→ Material provided
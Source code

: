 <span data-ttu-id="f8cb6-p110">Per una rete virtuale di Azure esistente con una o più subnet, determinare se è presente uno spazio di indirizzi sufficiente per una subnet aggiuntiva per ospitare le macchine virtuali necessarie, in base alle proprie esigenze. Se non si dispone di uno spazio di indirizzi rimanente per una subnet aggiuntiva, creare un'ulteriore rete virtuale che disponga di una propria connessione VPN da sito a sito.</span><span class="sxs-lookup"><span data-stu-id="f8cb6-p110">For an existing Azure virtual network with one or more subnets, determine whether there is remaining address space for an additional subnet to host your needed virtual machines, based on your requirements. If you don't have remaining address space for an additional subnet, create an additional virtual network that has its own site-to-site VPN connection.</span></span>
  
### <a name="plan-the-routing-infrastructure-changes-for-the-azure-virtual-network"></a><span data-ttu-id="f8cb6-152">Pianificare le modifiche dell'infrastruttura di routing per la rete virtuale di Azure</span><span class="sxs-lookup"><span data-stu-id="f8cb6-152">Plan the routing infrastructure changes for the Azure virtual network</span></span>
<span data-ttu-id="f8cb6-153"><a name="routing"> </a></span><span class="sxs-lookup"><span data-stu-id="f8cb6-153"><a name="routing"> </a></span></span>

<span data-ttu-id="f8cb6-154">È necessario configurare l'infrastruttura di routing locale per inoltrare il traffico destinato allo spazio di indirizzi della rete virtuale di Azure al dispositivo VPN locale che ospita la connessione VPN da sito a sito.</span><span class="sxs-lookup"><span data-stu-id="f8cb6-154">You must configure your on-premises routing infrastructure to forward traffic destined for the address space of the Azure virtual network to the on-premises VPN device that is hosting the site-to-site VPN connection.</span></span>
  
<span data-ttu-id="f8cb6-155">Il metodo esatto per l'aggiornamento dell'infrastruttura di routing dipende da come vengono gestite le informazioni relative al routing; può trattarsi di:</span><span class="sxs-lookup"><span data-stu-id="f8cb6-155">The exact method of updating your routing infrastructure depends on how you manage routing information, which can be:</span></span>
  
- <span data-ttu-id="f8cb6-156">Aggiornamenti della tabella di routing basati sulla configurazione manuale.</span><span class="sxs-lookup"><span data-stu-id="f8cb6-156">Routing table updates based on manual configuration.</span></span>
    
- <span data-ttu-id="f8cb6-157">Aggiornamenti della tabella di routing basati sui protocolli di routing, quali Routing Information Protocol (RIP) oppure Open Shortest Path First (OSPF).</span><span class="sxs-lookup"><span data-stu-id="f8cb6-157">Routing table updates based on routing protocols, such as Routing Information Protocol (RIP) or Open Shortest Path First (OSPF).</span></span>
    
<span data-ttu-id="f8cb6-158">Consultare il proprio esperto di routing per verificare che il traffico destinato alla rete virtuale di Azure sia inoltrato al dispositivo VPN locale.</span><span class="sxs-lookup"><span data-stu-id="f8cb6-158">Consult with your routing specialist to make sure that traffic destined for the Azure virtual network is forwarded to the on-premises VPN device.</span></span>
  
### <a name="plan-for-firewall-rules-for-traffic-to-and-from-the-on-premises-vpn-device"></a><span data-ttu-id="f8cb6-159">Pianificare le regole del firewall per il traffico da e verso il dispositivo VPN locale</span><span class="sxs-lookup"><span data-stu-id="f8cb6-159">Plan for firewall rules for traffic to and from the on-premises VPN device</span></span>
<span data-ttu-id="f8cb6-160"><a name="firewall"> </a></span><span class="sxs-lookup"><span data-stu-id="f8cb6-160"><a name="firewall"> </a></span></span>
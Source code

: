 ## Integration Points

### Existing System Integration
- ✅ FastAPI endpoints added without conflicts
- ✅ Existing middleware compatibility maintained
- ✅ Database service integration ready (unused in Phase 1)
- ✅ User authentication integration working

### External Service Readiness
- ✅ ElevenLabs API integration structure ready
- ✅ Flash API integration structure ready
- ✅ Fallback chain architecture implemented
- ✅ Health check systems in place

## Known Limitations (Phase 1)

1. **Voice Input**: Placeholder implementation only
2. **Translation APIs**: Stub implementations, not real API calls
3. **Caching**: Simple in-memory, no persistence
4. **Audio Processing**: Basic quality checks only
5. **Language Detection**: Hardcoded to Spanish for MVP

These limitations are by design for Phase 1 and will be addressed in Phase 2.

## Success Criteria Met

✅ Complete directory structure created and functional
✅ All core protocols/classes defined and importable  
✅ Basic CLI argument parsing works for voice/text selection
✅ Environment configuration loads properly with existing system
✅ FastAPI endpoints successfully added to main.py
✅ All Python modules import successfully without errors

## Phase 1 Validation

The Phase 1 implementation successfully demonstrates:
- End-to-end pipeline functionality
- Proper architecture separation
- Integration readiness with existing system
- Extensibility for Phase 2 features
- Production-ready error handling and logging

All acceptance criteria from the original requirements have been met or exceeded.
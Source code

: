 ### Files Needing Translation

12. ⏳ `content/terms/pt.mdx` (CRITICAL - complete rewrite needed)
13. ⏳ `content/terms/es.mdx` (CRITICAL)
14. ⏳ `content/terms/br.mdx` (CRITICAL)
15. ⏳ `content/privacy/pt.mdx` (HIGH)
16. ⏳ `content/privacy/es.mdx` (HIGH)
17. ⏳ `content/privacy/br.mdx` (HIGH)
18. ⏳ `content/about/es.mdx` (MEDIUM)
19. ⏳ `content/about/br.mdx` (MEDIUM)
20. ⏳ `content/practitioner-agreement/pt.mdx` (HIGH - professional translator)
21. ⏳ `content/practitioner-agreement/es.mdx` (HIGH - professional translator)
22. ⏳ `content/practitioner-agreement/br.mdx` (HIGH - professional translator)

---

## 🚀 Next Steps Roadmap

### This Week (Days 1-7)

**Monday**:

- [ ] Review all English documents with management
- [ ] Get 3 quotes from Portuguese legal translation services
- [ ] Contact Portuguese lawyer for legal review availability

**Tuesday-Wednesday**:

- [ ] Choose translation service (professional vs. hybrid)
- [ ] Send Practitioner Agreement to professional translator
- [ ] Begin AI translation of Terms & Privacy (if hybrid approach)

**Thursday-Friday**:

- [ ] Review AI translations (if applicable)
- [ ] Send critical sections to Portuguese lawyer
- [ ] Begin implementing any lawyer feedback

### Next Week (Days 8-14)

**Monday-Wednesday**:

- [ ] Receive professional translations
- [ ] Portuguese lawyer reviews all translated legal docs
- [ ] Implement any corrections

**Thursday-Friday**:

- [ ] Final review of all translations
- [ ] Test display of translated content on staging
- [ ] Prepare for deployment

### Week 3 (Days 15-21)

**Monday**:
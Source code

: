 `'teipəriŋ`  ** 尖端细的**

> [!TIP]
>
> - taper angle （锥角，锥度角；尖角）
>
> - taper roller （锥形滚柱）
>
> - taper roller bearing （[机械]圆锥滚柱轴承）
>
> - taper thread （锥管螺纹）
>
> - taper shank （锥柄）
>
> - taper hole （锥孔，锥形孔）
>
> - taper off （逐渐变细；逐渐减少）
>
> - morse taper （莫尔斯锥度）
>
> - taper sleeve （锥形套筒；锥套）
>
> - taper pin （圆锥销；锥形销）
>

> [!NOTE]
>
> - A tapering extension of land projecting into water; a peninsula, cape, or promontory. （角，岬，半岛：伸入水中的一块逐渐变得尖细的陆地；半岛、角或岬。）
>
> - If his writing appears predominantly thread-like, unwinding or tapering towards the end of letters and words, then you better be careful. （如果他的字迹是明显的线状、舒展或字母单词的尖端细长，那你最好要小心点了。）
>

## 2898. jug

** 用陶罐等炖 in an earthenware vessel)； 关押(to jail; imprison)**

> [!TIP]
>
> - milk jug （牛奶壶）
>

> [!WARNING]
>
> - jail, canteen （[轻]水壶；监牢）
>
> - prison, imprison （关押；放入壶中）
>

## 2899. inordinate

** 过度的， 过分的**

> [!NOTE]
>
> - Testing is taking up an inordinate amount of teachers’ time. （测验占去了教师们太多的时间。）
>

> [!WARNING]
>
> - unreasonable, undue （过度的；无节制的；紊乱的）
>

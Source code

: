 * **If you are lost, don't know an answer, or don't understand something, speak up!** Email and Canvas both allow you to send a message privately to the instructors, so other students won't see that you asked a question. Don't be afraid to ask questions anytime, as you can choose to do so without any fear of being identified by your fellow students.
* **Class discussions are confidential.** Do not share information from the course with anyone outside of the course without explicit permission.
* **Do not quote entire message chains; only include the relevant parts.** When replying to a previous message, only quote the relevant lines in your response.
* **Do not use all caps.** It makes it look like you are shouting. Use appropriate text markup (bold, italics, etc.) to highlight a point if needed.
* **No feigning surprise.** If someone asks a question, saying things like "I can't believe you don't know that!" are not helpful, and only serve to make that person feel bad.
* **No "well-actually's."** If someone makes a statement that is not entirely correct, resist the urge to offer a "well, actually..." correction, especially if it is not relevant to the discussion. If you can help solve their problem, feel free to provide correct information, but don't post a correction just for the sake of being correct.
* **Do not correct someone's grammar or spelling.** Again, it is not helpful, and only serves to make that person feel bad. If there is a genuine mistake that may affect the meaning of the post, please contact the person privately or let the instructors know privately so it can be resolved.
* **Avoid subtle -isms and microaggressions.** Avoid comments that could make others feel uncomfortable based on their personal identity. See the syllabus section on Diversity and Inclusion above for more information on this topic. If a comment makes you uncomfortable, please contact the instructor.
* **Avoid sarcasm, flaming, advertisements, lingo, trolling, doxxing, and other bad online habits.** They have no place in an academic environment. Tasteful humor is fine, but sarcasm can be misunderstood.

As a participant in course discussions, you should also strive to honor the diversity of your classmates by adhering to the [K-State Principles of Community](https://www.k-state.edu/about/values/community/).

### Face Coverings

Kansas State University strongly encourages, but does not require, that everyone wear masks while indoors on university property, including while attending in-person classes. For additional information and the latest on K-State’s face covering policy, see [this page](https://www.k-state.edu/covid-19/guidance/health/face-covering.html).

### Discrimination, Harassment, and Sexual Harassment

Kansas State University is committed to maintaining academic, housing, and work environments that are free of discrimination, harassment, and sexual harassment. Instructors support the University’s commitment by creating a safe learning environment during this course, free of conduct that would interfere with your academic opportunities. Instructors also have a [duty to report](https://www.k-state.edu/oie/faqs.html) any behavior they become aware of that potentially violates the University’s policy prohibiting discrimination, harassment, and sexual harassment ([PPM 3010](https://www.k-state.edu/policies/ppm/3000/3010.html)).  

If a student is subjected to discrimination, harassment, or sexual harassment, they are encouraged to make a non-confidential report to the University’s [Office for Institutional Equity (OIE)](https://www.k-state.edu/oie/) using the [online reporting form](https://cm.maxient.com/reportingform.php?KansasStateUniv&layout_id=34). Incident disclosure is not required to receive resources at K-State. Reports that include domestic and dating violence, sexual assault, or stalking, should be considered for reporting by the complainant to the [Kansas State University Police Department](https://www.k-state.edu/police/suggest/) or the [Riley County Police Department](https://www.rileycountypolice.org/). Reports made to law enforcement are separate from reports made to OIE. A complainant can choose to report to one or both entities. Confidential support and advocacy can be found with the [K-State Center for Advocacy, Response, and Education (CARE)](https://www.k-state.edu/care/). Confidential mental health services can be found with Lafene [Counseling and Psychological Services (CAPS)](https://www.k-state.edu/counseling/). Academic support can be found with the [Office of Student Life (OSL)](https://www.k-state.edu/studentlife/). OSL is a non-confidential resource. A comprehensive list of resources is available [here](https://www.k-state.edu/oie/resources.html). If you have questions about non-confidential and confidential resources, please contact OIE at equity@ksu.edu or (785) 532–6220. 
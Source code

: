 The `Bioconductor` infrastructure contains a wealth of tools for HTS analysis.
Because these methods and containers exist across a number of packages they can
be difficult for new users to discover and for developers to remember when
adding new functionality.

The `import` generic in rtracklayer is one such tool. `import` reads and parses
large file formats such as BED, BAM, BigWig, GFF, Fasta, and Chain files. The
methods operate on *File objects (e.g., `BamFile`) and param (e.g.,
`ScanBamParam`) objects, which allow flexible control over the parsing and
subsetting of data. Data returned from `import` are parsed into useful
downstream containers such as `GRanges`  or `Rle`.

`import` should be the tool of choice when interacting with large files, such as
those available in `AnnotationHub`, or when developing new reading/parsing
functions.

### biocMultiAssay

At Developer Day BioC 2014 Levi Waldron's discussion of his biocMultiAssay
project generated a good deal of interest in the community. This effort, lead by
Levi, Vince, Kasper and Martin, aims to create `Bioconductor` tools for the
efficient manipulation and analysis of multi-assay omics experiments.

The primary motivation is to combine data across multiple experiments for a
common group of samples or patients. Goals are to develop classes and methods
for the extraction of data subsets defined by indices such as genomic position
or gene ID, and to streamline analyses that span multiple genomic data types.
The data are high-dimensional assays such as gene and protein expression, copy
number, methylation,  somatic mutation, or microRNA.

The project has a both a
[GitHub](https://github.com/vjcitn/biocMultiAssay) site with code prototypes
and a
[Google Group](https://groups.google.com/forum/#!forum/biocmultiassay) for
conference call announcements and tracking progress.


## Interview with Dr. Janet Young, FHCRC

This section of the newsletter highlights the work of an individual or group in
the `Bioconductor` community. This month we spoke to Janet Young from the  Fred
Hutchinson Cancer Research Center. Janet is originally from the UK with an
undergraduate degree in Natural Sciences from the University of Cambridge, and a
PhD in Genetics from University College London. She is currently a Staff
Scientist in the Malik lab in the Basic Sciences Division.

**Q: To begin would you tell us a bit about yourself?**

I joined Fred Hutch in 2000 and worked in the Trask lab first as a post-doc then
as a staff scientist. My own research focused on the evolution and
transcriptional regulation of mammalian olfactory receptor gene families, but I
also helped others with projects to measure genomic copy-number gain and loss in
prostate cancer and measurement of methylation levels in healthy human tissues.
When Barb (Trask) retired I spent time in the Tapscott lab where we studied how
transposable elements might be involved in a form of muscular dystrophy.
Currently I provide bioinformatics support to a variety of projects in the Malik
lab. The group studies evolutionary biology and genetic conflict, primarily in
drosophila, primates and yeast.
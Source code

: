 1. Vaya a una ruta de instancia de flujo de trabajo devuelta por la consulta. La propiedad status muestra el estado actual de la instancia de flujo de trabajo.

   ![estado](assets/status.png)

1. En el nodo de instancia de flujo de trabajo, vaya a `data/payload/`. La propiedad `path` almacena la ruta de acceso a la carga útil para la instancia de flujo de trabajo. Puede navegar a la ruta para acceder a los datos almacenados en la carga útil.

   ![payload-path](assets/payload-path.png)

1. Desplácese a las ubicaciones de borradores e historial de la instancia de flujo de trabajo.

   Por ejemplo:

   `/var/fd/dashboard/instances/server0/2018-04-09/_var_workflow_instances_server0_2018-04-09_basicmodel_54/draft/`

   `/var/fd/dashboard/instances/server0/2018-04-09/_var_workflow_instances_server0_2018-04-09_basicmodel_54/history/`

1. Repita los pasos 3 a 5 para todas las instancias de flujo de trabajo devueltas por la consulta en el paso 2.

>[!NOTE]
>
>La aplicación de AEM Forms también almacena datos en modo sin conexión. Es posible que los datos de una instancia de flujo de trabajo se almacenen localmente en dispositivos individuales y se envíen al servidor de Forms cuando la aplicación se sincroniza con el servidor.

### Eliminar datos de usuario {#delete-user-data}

→ Prompt
Scan the material above for the string "assets". Return each line where it occurs.

→ Written response
   ![estado](assets/status.png)
   ![payload-path](assets/payload-path.png)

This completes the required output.